For context, 1.5 billion is a small amount of parameters for a model that is not considered LLM or a large language model, but rather a SLM model or a small language model. SLMS requires very little account and VRAM so that users can run on weak devices such as their smartphones.
The effects of the cost are amazing. In addition to the 95% reduction in training costs, the Deepseek applications interface is only 10 cents per million icons, compared to $ 4.40 for similar services. A developer reported Treating 200,000 requests for application programming interface For about 50 cents, with There is no limit to the price.

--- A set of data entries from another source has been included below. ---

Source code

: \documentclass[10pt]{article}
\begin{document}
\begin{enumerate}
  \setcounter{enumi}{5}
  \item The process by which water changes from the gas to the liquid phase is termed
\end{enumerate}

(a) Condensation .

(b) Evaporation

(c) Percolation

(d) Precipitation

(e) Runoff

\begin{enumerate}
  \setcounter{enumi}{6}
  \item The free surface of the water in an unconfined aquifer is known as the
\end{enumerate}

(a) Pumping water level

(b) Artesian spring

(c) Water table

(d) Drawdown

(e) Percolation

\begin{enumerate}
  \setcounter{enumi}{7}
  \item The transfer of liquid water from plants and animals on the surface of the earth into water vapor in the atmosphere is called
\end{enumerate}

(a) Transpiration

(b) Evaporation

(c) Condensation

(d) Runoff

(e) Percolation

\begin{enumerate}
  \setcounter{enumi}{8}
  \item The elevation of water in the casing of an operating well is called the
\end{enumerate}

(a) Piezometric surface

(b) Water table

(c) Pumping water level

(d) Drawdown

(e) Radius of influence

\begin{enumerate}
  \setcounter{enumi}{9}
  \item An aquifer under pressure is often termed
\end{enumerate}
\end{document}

"Deepseek" has become already noticeable. The investor said: "Let me say the calm part loudly: Building artificial intelligence models is a trap of money." Shamath Baltiatia. Despite the strikes directed at Deepseek, the CEO of Openai, Sam Altman, was quick to curb his endeavor to pressure users to get money, after all the chants of social media about people who are investigating for free using Deepseek what Openai is receiving at $ 200 per month to do With it.
Meanwhile, the Deepseek app releases download charts, and three out of six Go Warehous Related to Deepseek.

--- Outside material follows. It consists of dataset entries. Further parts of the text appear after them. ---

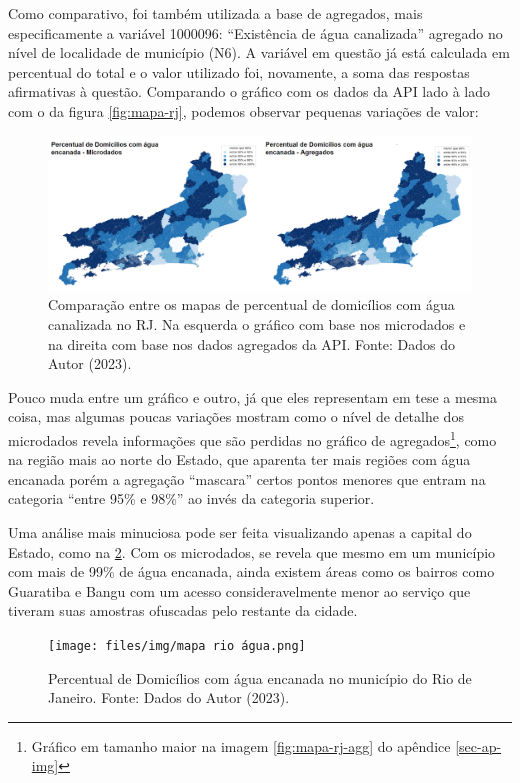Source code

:     Como comparativo, foi também utilizada a base de agregados, mais especificamente a variável 1000096: ``Existência de água canalizada'' agregado no nível de localidade de município (N6). A variável em questão já está calculada em percentual do total e o valor utilizado foi, novamente, a soma das respostas afirmativas à questão. Comparando o gráfico com os dados da API lado à lado com o da figura \ref{fig:mapa-rj}, podemos observar pequenas variações de valor:

\begin{figure}[ht]
    \centering
    \includegraphics[width=\textwidth]{files/img/mapa rj agua.png}
    \caption{Comparação entre os mapas de percentual de domicílios com água canalizada no RJ. Na esquerda o gráfico com base nos microdados e na direita com base nos dados agregados da API. Fonte: Dados do Autor (2023).}
    \label{fig:mapa-rj-compara}
\end{figure}

    Pouco muda entre um gráfico e outro, já que eles representam em tese a mesma coisa, mas algumas poucas variações mostram como o nível de detalhe dos microdados revela informações que são perdidas no gráfico de agregados\footnote{Gráfico em tamanho maior na imagem \ref{fig:mapa-rj-agg} do apêndice \ref{sec-ap-img}}, como na região mais ao norte do Estado, que aparenta ter mais regiões com água encanada porém a agregação ``mascara'' certos pontos menores que entram na categoria ``entre 95\% e 98\%'' ao invés da categoria superior.
    
    Uma análise mais minuciosa pode ser feita visualizando apenas a capital do Estado, como na \ref{fig:mapa-mun-rio}. Com os microdados, se revela que mesmo em um município com mais de 99\% de água encanada, ainda existem áreas como os bairros como Guaratiba e Bangu com um acesso consideravelmente menor ao serviço que tiveram suas amostras ofuscadas pelo restante da cidade.

\begin{figure}[ht]
    \centering
    \texttt{[image: files/img/mapa rio água.png]}
    \caption{Percentual de Domicílios com água encanada no município do Rio de Janeiro. Fonte: Dados do Autor (2023).}
    \label{fig:mapa-mun-rio}
\end{figure}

Most of the artificial intelligence shares have decreased, as investors wonder whether the noise is at the bubble levels. Both artificial intelligence devices (NVIDIA, AMD) and software stocks (Microsoft, Meta and Google) suffer from the consequences of the clear transformation in the form caused by the Deepseek advertisement, and the results shared by users and developers.
until Cracks of artificial intelligence have received great successWith the appearance of a large number of distinguished fraudsters for Deepseek AI in an attempt to defraud objects.

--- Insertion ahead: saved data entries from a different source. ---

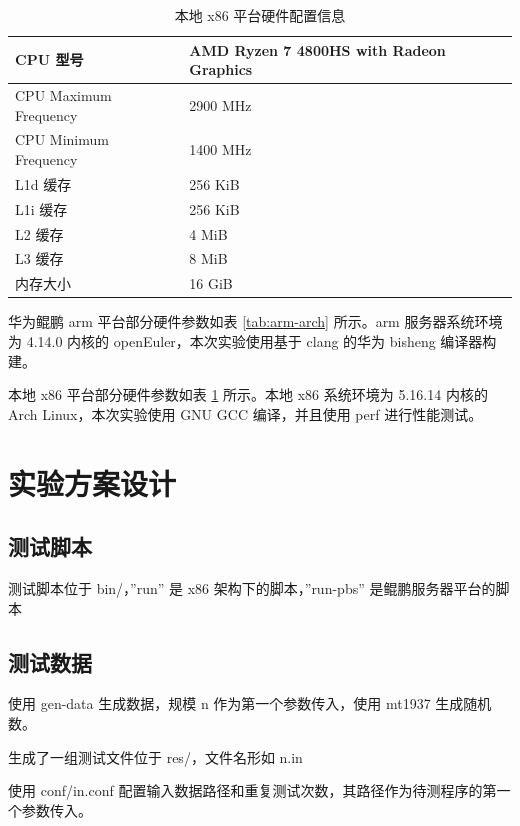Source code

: \documentclass[a4paper]{article}
\begin{document}
\begin{table}[]
  \centering
  \begin{tabular}{ll}
    \hline
    CPU 型号              & AMD Ryzen 7 4800HS with Radeon Graphics \\   \hline
    CPU Maximum Frequency & 2900 MHz                                \\   \hline
    CPU Minimum Frequency & 1400 MHz                                \\   \hline
    L1d 缓存              & 256 KiB                                 \\   \hline
    L1i 缓存              & 256 KiB                                 \\   \hline
    L2 缓存               & 4 MiB                                   \\   \hline
    L3 缓存               & 8 MiB                                   \\   \hline
    内存大小              & 16 GiB                                  \\   \hline
  \end{tabular}
  \caption{本地 x86 平台硬件配置信息}
  \label{tab:x86-arch}
\end{table}

华为鲲鹏 arm 平台部分硬件参数如表 \ref{tab:arm-arch} 所示。arm 服务器系统环境为 4.14.0 内核的 openEuler，本次实验使用基于 clang 的华为 bisheng 编译器构建。

本地 x86 平台部分硬件参数如表 \ref{tab:x86-arch} 所示。本地 x86 系统环境为 5.16.14 内核的 Arch Linux，本次实验使用 GNU GCC 编译，并且使用 perf 进行性能测试。

\section{实验方案设计}
\subsection{测试脚本}
测试脚本位于 bin/，''run'' 是 x86 架构下的脚本，''run-pbs'' 是鲲鹏服务器平台的脚本

\subsection{测试数据}
使用 gen-data 生成数据，规模 n 作为第一个参数传入，使用 mt1937 生成随机数。

生成了一组测试文件位于 res/，文件名形如 n.in

使用 conf/in.conf 配置输入数据路径和重复测试次数，其路径作为待测程序的第一个参数传入。
\end{document}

Beyond financial debris, the summary of all of this is that the Deepseek penetration indicates that the development of artificial intelligence may not require huge data centers and specialized devices. This may radically change the competitive scene, and to convert what many consider permanent advantages to major technology companies into temporary customers.
Almost comic timing. A few days before the Deepseek announcement, President Trump revealed the Openai Medal of Openai and the founder of Oracle on the Stargate project - a project Investments worth $ 500 billion In the infrastructure of artificial intelligence in the United States. Meanwhile, Mark Zuckerberg doubled a dead commitment to that Pumping billions in developing artificial intelligenceSuddenly, Microsoft's investment of $ 13 billion in Openai seems less similar to strategic genius and more likely to fear of fear of expensive FOOO, which is nourished by resource waste.
"All I did to prevent them from catching the knees was not important." Serenivas He said CNBC. "They ended up joining the knees anyway."
Modified by Andrew Hayouard
In general Newsletter
A weekly journey of artificial intelligence narrated by Jin, the model of obstetric intelligence.